Embargo op de Donau
Duur missie: 7 juni 1993 - 11 oktober 1996
Aantal militairen: 48
Dodelijke slachtoffers: geen
Dapperheidsonderscheidingen: geen
Bestuurlijk bestond het multiculturele Joegoslavië sinds haar oprichting in 1945 uit 6 deelrepublieken. Die kenden sinds een grondwetswijziging in 1974 een grote mate van zelfstandigheid. De oliecrises en de daarmee gepaard gaande economische ellende en de opkomst van het Servische nationalisme, zorgden in de loop van de jaren ‘80 voor een fataal mengsel. Dat zou het einde van de federatie inluiden.
Servische identiteit
De Serviërs wensten het behoud van een krachtige Joegoslavische eenheidsstaat als garantie voor het behoud van hun politieke macht en culturele identiteit. De Serviërs vreesden bovendien voor de rechten van hun volksgenoten in de andere deelrepublieken.
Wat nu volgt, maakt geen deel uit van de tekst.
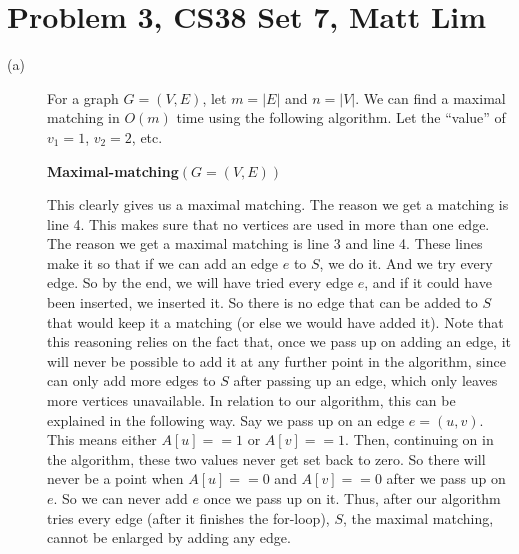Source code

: \documentclass{article}
\begin{document}
\section*{Problem 3, CS38 Set 7, Matt Lim}
\begin{description}
    \item[(a)]
        For a graph $G = (V,E)$, let $m = |E|$ and $n = |V|$.
        We can find a maximal matching in $O(m)$ time using the following
        algorithm. Let the ``value'' of $v_1 = 1$, $v_2 = 2$, etc.

        \vspace{5mm}
        \noindent \textbf{Maximal-matching}$(G = (V,E))$

        This clearly gives us a maximal matching. The reason we get a
        matching is line 4. This makes sure that no vertices are used
        in more than one edge. The reason we get a maximal matching is
        line 3 and line 4. These lines make it so that if we can add an edge $e$
        to $S$, we do it. And we try every edge. So by the end, we will have
        tried every edge $e$, and if it could have been inserted, we inserted it. So
        there is no edge that can be added to $S$ that would keep it a matching
        (or else we would have added it). Note that this reasoning relies on the fact
        that, once we pass up on adding an edge, it will never be possible to add
        it at any further point in the algorithm, since can only add more edges
        to $S$ after passing up an edge, which only leaves more vertices
        unavailable. In relation to our algorithm, this can be explained in the
        following way. Say we pass up on an edge $e = (u,v)$. This means either
        $A[u] == 1$ or $A[v] == 1$. Then, continuing on in the algorithm, these
        two values never get set back to zero. So there will never be a point
        when $A[u] == 0$ and $A[v] == 0$ after we pass up on $e$. So we can
        never add $e$ once we pass up on it. Thus, after our algorithm tries
        every edge (after it finishes the for-loop), $S$, the maximal matching,
        cannot be enlarged by adding any edge.


\end{description}
\end{document}
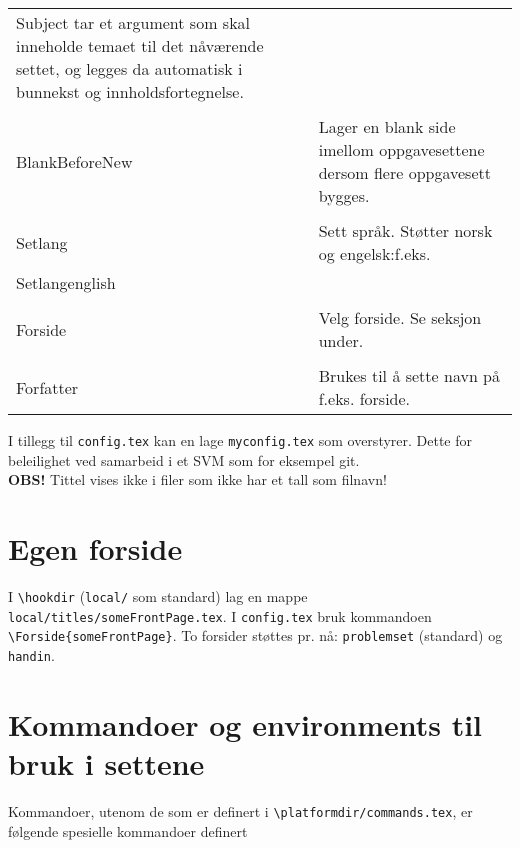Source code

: \documentclass{article}
\def\platformdir{.}
\begin{document}
\begin{tabularx}{\textwidth}{lX}
												Subject tar et argument som skal inneholde temaet til det nåværende settet, og legges da automatisk i bunnekst og innholdsfortegnelse.\\
	\lstinline{\\BlankBeforeNew}&Lager en blank side imellom oppgavesettene dersom flere oppgavesett bygges.\\
	\lstinline{\\Setlang}&Sett språk. Støtter norsk og engelsk:f.eks. \lstinline{\\Setlang{english}}. Norsk er standard.\\
	\lstinline{\\Forside}&Velg forside. Se seksjon under.\\
	\lstinline{\\Forfatter}&Brukes til å sette navn på f.eks. forside.

\end{tabularx}
I tillegg til \lstinline{config.tex} kan en lage \lstinline{myconfig.tex} som overstyrer. Dette for beleilighet ved samarbeid i et SVM som for eksempel git.\\
\textbf{OBS!} Tittel vises ikke i filer som ikke har et tall som filnavn!
\clearpage
\section*{Egen forside}
I \lstinline{\hookdir} (\lstinline{local/} som standard) lag en mappe \lstinline{local/titles/someFrontPage.tex}.
I \lstinline{config.tex} bruk kommandoen \lstinline|\Forside{someFrontPage}|.
To forsider støttes pr. nå: \lstinline{problemset} (standard) og \lstinline{handin}.
\section*{Kommandoer og environments til bruk i settene}

Kommandoer, utenom de som er definert i \lstinline{\platformdir/commands.tex}, er følgende spesielle kommandoer definert\\
\end{document}
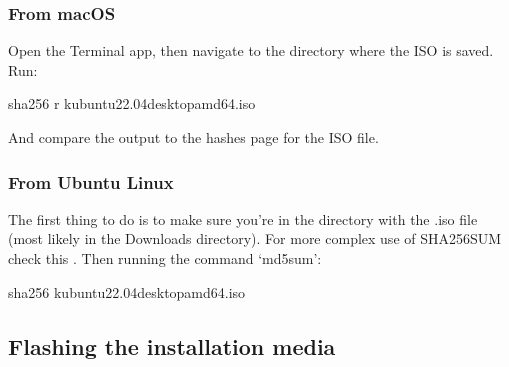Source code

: \documentclass[letterpaper,10pt,english]{sphinxmanual}
\begin{document}
\subsubsection{From macOS}
\label{\detokenize{docs/installation:from-macos}}
\sphinxAtStartPar
Open the Terminal app, then navigate to the directory where the ISO is saved.
Run:

\begin{sphinxVerbatim}[commandchars=\\\{\}]
sha256 \PYGZhy{}r kubuntu\PYGZhy{}22.04\PYGZhy{}desktop\PYGZhy{}amd64.iso
\end{sphinxVerbatim}

\sphinxAtStartPar
And compare the output to the hashes page for the ISO file.


\subsubsection{From Ubuntu Linux}
\label{\detokenize{docs/installation:from-ubuntu-linux}}
\sphinxAtStartPar
The first thing to do is to make sure you’re in the directory with the .iso file (most likely in the Downloads directory). For more complex use of SHA256SUM check this . Then running the command ‘md5sum’:

\begin{sphinxVerbatim}[commandchars=\\\{\}]
sha256 kubuntu\PYGZhy{}22.04\PYGZhy{}desktop\PYGZhy{}amd64.iso
\end{sphinxVerbatim}


\subsection{Flashing the installation media}
\label{\detokenize{docs/installation:flashing-the-installation-media}}
\end{document}
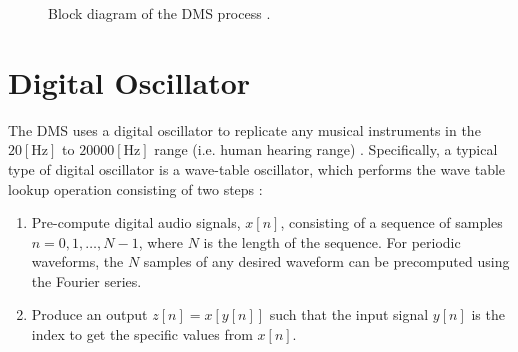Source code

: \documentclass[12pt]{article}
\begin{document}
\begin{figure}[h!]
    \begin{center}
    \end{center}
    \caption{Block diagram of the DMS process \cite{SO}.}
    \label{fig:process}
\end{figure}

\section{Digital Oscillator}
The DMS uses a digital oscillator to replicate any musical instruments in the $20 [\text{Hz}]$ to $20000 [\text{Hz}]$ range (i.e. human hearing range) \cite{SS}. Specifically, a typical type of digital oscillator is a wave-table oscillator, which performs the wave table lookup operation consisting of two steps \cite{TTEM}:
\begin{enumerate}
    \item Pre-compute digital audio signals, $x[n]$, consisting of a sequence of samples $n=0,1,\ldots,N-1$, where $N$ is the length of the sequence. For periodic waveforms, the $N$ samples of any desired waveform can be precomputed using the Fourier series.
    \item Produce an output $z[n]=x[y[n]]$ such that the input signal $y[n]$ is the index to get the specific values from $x[n]$.
\end{enumerate}
\end{document}
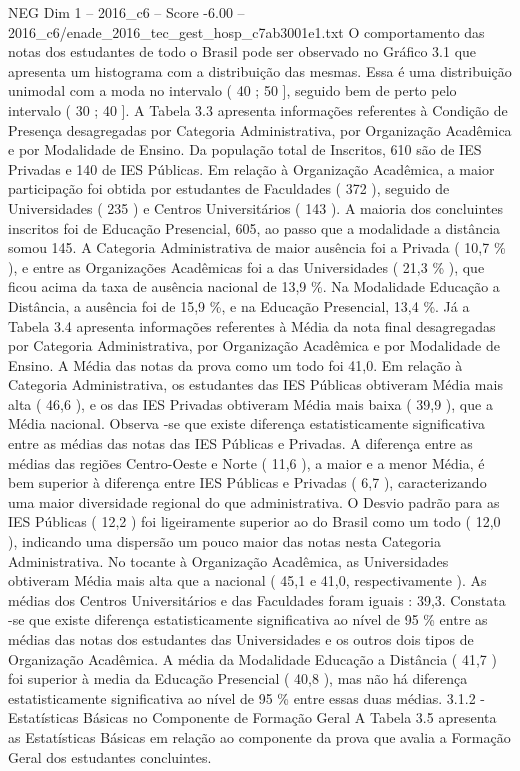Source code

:\begin{textsample}{NEG Dim 1 – 2016\_c6 – Score -6.00 – 2016\_c6/enade\_2016\_tec\_gest\_hosp\_c7ab3001e1.txt}
O comportamento das notas dos estudantes de todo o Brasil pode ser observado no Gráfico 3.1 que apresenta um histograma com a distribuição das mesmas.
Essa é uma distribuição unimodal com a moda no intervalo ( 40 ; 50 ], seguido bem de perto pelo intervalo ( 30 ; 40 ].
A Tabela 3.3 apresenta informações referentes à Condição de Presença desagregadas por Categoria Administrativa, por Organização Acadêmica e por Modalidade de Ensino.
Da população total de Inscritos, 610 são de IES Privadas e 140 de IES Públicas.
Em relação à Organização Acadêmica, a maior participação foi obtida por estudantes de Faculdades ( 372 ), seguido de Universidades ( 235 ) e Centros Universitários ( 143 ).
A maioria dos concluintes inscritos foi de Educação Presencial, 605, ao passo que a modalidade a distância somou 145.
A Categoria Administrativa de maior ausência foi a Privada ( 10,7 \% ), e entre as Organizações Acadêmicas foi a das Universidades ( 21,3 \% ), que ficou acima da taxa de ausência nacional de 13,9 \%.
Na Modalidade Educação a Distância, a ausência foi de 15,9 \%, e na Educação Presencial, 13,4 \%.
Já a Tabela 3.4 apresenta informações referentes à Média da nota final desagregadas por Categoria Administrativa, por Organização Acadêmica e por Modalidade de Ensino.
A Média das notas da prova como um todo foi 41,0.
Em relação à Categoria Administrativa, os estudantes das IES Públicas obtiveram Média mais alta ( 46,6 ), e os das IES Privadas obtiveram Média mais baixa ( 39,9 ), que a Média nacional.
Observa -se que existe diferença estatisticamente significativa entre as médias das notas das IES Públicas e Privadas.
A diferença entre as médias das regiões Centro-Oeste e Norte ( 11,6 ), a maior e a menor Média, é bem superior à diferença entre IES Públicas e Privadas ( 6,7 ), caracterizando uma maior diversidade regional do que administrativa.
O Desvio padrão para as IES Públicas ( 12,2 ) foi ligeiramente superior ao do Brasil como um todo ( 12,0 ), indicando uma dispersão um pouco maior das notas nesta Categoria Administrativa.
No tocante à Organização Acadêmica, as Universidades obtiveram Média mais alta que a nacional ( 45,1 e 41,0, respectivamente ).
As médias dos Centros Universitários e das Faculdades foram iguais : 39,3.
Constata -se que existe diferença estatisticamente significativa ao nível de 95 \% entre as médias das notas dos estudantes das Universidades e os outros dois tipos de Organização Acadêmica.
A média da Modalidade Educação a Distância ( 41,7 ) foi superior à media da Educação Presencial ( 40,8 ), mas não há diferença estatisticamente significativa ao nível de 95 \% entre essas duas médias. 3.1.2 - Estatísticas Básicas no Componente de Formação Geral A Tabela 3.5 apresenta as Estatísticas Básicas em relação ao componente da prova que avalia a Formação Geral dos estudantes concluintes.

\end{textsample}

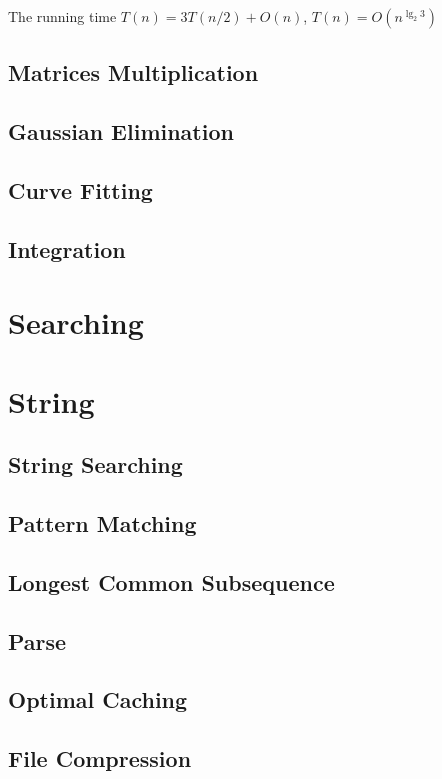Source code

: 			The running time $T(n) = 3T(n/2) + O(n)$, $T(n) = O(n^{\lg_2 3})$

		\section{Matrices Multiplication}

		\section{Gaussian Elimination}

		\section{Curve Fitting}

		\section{Integration}

	\chapter{Searching}

	\chapter{String}
		\section{String Searching}

		\section{Pattern Matching}

		\section{Longest Common Subsequence}

		\section{Parse}

		\section{Optimal Caching}

		\section{File Compression}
De Servische president Slobodan Milosevic stookte het vaderlandslievende vuurtje op door een Groot-Servië te bepleiten. Ook wierp hij zich op als de beschermer van alle Serviërs in Joegoslavië.
Onafhankelijkheid
Slovenië en Kroatië riepen op 25 juni 1991 hun onafhankelijkheid uit. De Bosnische Kroaten en moslims volgden op 3 maart 1992. Het Joegoslavische leger (JNA) greep vrijwel onmiddellijk in. De oorlog in Bosnië begon op 2 april 1992. De VN-Veiligheidsraad kondigde in september 1991 een wapenembargo voor heel Joegoslavië af. In mei 1992 volgde een handelsembargo tegen Servië en Montenegro.